# Circle of Doom Ride



## arai_speed (Aug 19, 2003)

The HWY 39 to HWY 2 loop, aka, the Circle of Doom had been on my todo list for a very long time.

This past Saturday I was finally able to make the time to do this ride.

We started in La Canada and rode down to Hwy 39 under a nice cloud cover. At about 4000 ft we broke through the clouds and had plenty of sunshine and warmth - my Garmin read 90 degrees at one point. We rode Hwy 39 to Crystal Lake Cafe before heading up to Hwy 2. The views from that point on are not to be missed.

Hwy 2 from this point (Islip Saddle) is a series of rollers with a climb to the summit of Cloud Burst at 7,018 ft. Amazing sweeping descents for miles on end. After a quick lunch stop at Newcombs Ranch we descended home, more rollers and one final climb to RedBox.

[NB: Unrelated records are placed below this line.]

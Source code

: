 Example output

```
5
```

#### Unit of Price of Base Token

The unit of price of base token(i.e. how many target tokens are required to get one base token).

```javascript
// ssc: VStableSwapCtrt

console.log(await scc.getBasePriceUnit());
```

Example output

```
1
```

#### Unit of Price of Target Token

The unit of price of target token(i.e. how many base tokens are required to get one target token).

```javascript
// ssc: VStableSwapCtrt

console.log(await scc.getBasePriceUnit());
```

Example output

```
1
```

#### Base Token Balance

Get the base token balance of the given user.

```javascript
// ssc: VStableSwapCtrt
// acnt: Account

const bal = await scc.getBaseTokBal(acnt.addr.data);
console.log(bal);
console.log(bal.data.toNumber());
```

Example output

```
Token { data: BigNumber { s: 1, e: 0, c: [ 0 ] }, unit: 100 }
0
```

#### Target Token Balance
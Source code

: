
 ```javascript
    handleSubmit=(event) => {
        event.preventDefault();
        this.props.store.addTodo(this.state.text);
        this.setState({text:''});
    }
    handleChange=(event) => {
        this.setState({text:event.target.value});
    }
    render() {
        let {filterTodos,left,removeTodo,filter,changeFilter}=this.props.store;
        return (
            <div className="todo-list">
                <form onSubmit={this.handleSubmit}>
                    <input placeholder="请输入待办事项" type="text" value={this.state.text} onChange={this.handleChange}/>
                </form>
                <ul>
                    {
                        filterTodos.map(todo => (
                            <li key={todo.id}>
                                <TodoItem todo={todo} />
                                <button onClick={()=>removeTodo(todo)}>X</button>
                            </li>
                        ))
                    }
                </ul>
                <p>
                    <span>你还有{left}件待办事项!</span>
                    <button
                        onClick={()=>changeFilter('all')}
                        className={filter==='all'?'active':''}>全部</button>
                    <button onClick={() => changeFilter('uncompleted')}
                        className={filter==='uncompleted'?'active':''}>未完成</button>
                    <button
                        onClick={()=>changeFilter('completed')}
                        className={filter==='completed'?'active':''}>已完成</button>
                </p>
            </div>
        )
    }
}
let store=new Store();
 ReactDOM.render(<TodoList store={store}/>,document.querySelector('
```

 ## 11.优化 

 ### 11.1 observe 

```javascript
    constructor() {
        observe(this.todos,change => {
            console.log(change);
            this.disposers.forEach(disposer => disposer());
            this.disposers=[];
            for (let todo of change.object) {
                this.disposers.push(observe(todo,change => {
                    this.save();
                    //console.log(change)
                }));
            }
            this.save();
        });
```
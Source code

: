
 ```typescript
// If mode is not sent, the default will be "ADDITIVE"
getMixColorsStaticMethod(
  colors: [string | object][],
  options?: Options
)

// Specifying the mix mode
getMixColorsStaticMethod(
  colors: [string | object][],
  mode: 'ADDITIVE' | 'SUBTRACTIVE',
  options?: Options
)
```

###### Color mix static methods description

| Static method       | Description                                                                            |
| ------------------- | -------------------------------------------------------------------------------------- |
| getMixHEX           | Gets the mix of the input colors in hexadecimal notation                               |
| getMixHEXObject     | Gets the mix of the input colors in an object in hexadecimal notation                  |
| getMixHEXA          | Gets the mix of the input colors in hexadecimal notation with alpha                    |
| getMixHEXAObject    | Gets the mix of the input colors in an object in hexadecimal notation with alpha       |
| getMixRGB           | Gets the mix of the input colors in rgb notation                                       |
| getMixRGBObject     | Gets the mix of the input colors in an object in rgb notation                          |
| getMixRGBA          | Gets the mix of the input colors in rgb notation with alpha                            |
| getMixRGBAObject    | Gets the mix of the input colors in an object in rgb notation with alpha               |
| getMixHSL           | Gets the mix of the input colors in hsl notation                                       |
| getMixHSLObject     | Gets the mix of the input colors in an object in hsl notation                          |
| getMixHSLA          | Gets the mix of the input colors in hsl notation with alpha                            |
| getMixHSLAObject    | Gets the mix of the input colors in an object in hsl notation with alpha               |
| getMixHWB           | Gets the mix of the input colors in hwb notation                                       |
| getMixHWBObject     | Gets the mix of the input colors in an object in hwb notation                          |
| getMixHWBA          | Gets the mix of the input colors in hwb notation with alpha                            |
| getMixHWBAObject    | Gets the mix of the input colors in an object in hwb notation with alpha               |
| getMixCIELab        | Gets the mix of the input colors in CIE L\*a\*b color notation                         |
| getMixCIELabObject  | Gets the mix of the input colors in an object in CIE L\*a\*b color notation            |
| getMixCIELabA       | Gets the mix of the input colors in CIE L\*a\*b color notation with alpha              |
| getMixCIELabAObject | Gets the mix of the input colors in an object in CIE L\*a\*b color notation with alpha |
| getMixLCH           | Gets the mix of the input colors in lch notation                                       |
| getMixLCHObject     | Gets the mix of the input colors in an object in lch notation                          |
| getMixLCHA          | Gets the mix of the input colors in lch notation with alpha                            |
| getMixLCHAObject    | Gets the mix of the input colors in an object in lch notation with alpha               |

At this point we were riding back down into the cloud cover where the winds and fog kicked up dramatically. From RedBox to the Clear Creek junction the fog turned to mist which turned to rain and we road the final miles in a complete wet & freezing fog (low of 57 degrees).

The final ride ended up being 97 miles with 9,500 of gain. A great adventure and one I highly recommend. The elements just added to the adventure .

A few pictures of the ride:


























Here is the route: https://ridewithgps.com/routes/14116000


----------



## the omegaman (Nov 16, 2007)

*+1*

yep.....epic 

https://ridewithgps.com/routes/1353622


----------



## arai_speed (Aug 19, 2003)

the omegaman said:


> yep.....epic
> 
> https://ridewithgps.com/routes/1353622



Your route is much more epic'er!


----------



## J.R. (Sep 14, 2009)

Very nice, I'm jealous. Most of the long climbs here in PA are only 3-4 miles long.


----------



## arai_speed (Aug 19, 2003)

Thanks JR! We are lucky to have such climbs.


----------



## the omegaman (Nov 16, 2007)

Funny thing is..last time I did the route, my weather was just the opposite of yours. it was beautiful 70-75 degrees in Azusa...started climbing..once past Crystal Lake, right on the other side the _closed road_ barrier, there was ice all over the road, howling winds, almost blew me off my bike several times,snow flurries...crazy..but I was laughing to myself the whole way. Suffered two flats on the way down Angeles Crest...but a cup of espresso at the bottom charged me up for the ride back to Venice. This is 1 of three local rides that I consider my toughest.


----------



## arai_speed (Aug 19, 2003)

the omegaman said:


> Funny thing is..last time I did the route, my weather was just the opposite of yours. it was beautiful 70-75 degrees in Azusa...started climbing..once past Crystal Lake, right on the other side the _closed road_ barrier, there was ice all over the road, howling winds, almost blew me off my bike several times,snow flurries...crazy..but I was laughing to myself the whole way. Suffered two flats on the way down Angeles Crest...but a cup of espresso at the bottom charged me up for the ride back to Venice. This is 1 of three local rides that I consider my toughest.


I guess one should not underestimate mountain weather and I would agree on the tough factor of that loop!

From this:










To this:










What are your other 2 rides?


----------



## the omegaman (Nov 16, 2007)

great pics!


"Tour de Lakes"
https://ridewithgps.com/routes/1201990

"Mt. Baldy - Up n Back"
https://ridewithgps.com/routes/141653

and also my once a year ( 3 years now ) trip down to San Marcos for the BWR.


----------



## arai_speed (Aug 19, 2003)

Since all your rides are 150 miles that immediately puts them on the epic'er list ;-)

I have not done Tour de Lakes - I'll need to check out that loop.

Baldy I've done, both the up n back as you have it and up Mills Rd > Mount Baldy Rd and taking GRR > GMR for the return trip. I think Mount Baldy Rd is a much tougher climb as there is no rest to be had until right before the village.

BWR 3 years in a row! Major kudos!

Thanks for sharing.


----------